I was reading The Age Of Consent recently, and though I remain skeptical of George Monbiot’s grandiose plans for a new world order (after all, anyone who speaks of anything resembling a new world order is going to sound a bit loony), I do agree with what he says near the end of the book. It boils down to this: if my book has you nodding your head in agreement, then I have both succeeded and failed—succeeded because I’ve convinced you my proposal is the right one, and failed because your first response wasn’t immediately “what can I do now do bring about the bloodless revolution?”

Monbiot is less than satisfying on this front; he throws out some ideas for how people can turn his manifesto into reality, but everything is prefaced with the warning that those who start the revolution are rarely the ones to profit from it.

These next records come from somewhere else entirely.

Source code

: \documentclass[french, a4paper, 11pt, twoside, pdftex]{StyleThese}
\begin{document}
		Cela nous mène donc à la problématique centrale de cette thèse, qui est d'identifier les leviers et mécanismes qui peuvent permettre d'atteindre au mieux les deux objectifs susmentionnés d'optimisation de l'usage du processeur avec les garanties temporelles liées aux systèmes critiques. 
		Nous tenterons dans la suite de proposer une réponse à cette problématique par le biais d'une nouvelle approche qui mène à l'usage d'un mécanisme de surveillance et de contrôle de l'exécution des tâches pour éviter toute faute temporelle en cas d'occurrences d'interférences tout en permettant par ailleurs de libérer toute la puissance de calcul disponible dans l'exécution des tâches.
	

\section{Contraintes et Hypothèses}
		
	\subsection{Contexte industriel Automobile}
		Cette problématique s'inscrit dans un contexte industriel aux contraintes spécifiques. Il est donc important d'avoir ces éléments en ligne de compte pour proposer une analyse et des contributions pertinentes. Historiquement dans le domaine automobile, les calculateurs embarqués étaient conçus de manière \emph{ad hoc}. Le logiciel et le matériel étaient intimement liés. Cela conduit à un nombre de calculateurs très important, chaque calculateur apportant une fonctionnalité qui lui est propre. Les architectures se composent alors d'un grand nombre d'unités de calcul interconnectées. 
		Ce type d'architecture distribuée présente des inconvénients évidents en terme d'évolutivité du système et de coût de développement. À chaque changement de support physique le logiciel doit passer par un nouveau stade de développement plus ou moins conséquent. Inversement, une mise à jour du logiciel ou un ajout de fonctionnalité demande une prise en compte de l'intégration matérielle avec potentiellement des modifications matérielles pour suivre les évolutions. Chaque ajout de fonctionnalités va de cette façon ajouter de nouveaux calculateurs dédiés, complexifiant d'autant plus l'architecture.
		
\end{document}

Anyone who knows me knows my views on things like mass protests and consumer boycotts are dim at best. It’s not so much that they’re bad as they are distracting; the powers that be have figured out how to turn the full force of a large anti-war protest and turn it into a glancing blow. Media and politicians alike denounce violent protest as a threat, regardless of who provoked whom, and ignore peaceful protest as the words of a marginal few. Instead of reusing old tactics and rhetoric from the flower generation (protest songs? really?), it’s time to move on and figure out what new forms of action exist. What can we, as individual citizens, do to make the most impact today? What’s our best chance of affecting change, considering that many of the old ways (and even some of the new ones) are now hopelessly marginalized and neutralized? The world will not be saved by the likes of the Huffington Post; so what in its place?

Sadly, this is where I falter; I honestly don’t know. Part of the situation might be the framing of the problem; is it possible to improve the current international system of trade and justice by augmenting it here and there with charity (the classic “fly to Africa and build water pumps” scenario), or is the system hopelessly unworkable? What if you believe the latter, as an increasing number of people do these days? Are you wasting your time hoping for a revolution that will never come?

All I’ve gained thus far from Monbiot’s book is a newfound appreciation for international politics and a more acute sense of the inequalities between the developing world and the developed world. As for where I should direct my energies, I’m still as lost as I’ve always been.